Porque, desafortunadamente, todos los conflictos acaban fortaleciendo a los extremos en detrimento de los partidarios de los matices. Cuanto más se enquiste una polémica, más binaria se vuelve. El ejemplo canónico es el llamado conflicto palestino. La sociedad israelí trasplantada a Oriente Próximo reunía bastantes características de una sana utopía. Una mezcla de democracia formal y propuesta socializante, que en medio del desierto logró crear jardines y factorías basadas en I+D. De la misma forma, Palestina era entonces, igual que Líbano, una sociedad árabe abierta y razonablemente laica. Después de medio siglo de conflicto, los que se enfrentan allí por el territorio son, en esencia, dos concepciones político-religiosas irreconciliables, cada vez más reaccionarias y ombliguistas. Esa terrible deriva se puede aplicar a muchas otras zonas, desde Afganistán a la India, pero lo que nos interesa es lo cercano.
Lo que caracteriza a lo cercano es implicarse a sangre y fuego (los colores esos que son ahora tendencia en los balcones) en cualquier polémica, convirtiendo los debates en reyertas y las discusiones en trifulcas. Tomar a la tremenda cualquier fruslería (las rayitas de la camiseta de la selección de la Federación Española de Fútbol), pasando por encima del que osa levantar el dedo. Lo sufrieron por ejemplo los ilustrados de comienzos del XIX, teniendo que escoger entre la caverna ―eso sí, patriótica― y ser tildados de afrancesados ―lo que entonces suponía una lapidación más literal que la de las redes sociales―. En lo que conocemos como la Guerra de la Independencia, España se independizó de un rey impuesto (como si a los otros se les eligiera), pero a efectos prácticos, de lo que nos independizamos fue de la ilustración, de la separación de poderes y de la razón. Y para acabar entronizando a un rey mentiroso que ejecutó a buena parte de quienes le habían devuelto la corona, y que cuando le vinieron mal dadas no dudó en llamar a los mismos franceses -esta vez no ilustrados- que un tipo en tuiter me dijo que los segundos eran reaccionarios.
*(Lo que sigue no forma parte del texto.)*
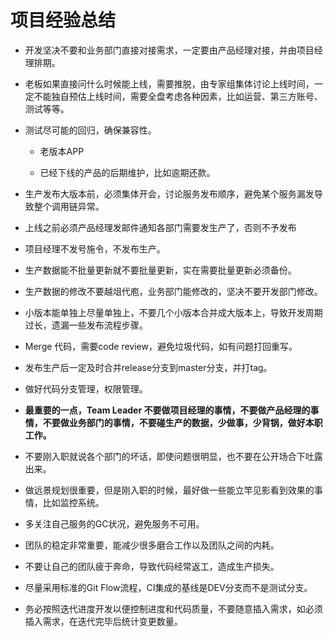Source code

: # 项目经验总结
 
 * 开发坚决不要和业务部门直接对接需求，一定要由产品经理对接，并由项目经理排期。
 
 * 老板如果直接问什么时候能上线，需要推脱，由专家组集体讨论上线时间，一定不能独自预估上线时间，需要全盘考虑各种因素，比如运营、第三方账号、测试等等。
 
 * 测试尽可能的回归，确保兼容性。
 
    * 老版本APP
 
    * 已经下线的产品的后期维护，比如逾期还款。
 
 * 生产发布大版本前，必须集体开会，讨论服务发布顺序，避免某个服务漏发导致整个调用链异常。
 
 * 上线之前必须产品经理发邮件通知各部门需要发生产了，否则不予发布
 
 * 项目经理不发号施令，不发布生产。
 
 * 生产数据能不批量更新就不要批量更新，实在需要批量更新必须备份。
 
 * 生产数据的修改不要越俎代庖，业务部门能修改的，坚决不要开发部门修改。
 
 * 小版本能单独上尽量单独上，不要几个小版本合并成大版本上，导致开发周期过长，遗漏一些发布流程步骤。
 
 * Merge 代码，需要code review，避免垃圾代码，如有问题打回重写。
 
 * 发布生产后一定及时合并release分支到master分支，并打tag。
 
 * 做好代码分支管理，权限管理。
 
 * **最重要的一点，Team Leader 不要做项目经理的事情，不要做产品经理的事情，不要做业务部门的事情，不要碰生产的数据，少做事，少背锅，做好本职工作。**
 
 * 不要刚入职就说各个部门的坏话，即使问题很明显，也不要在公开场合下吐露出来。
 
 * 做远景规划很重要，但是刚入职的时候，最好做一些能立竿见影看到效果的事情，比如监控系统。
 
 * 多关注自己服务的GC状况，避免服务不可用。
 
 * 团队的稳定非常重要，能减少很多磨合工作以及团队之间的内耗。
 
 * 不要让自己的团队疲于奔命，导致代码经常返工，造成生产损失。
 
 * 尽量采用标准的Git Flow流程，CI集成的基线是DEV分支而不是测试分支。
 
 * 务必按照迭代进度开发以便控制进度和代码质量，不要随意插入需求，如必须插入需求，在迭代完毕后统计变更数量。
 
 
 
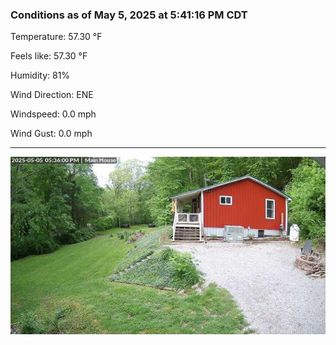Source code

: ### Conditions as of May 5, 2025 at 5:41:16 PM CDT 

Temperature: 57.30 &deg;F

Feels like: 57.30 &deg;F

Humidity: 81%

Wind Direction: ENE

Windspeed: 0.0 mph

Wind Gust: 0.0 mph

---

<img src="./images/latest.jpeg"/>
A los equidistantes posteriores, restablecidas las buenas relaciones entre la corona y la ciudadanía, no les fue mucho mejor. Durante la larga noche de piedra del franquismo solo se admitían adictos y las medias tintas eran más que sospechosas. En los años de plomo en el País Vasco, equidistante era de lo mejor que te podían llamar, dentro de lo peor. Ahora la equidistancia se ve como una suerte de funambulismo ético, un cable para ir de un lugar elevado a otro por el que atravesar haciendo equilibrios para no caer en el barro. Y el futuro no será más generoso: “Detesto a los neutrales, a los enemigos sabes que tienes que odiarlos, pero con los neutrales uno nunca sabe”, proclamaba Zapp Brannigan, el fatuo comandante de la nave Nimbus de la serie Futurama.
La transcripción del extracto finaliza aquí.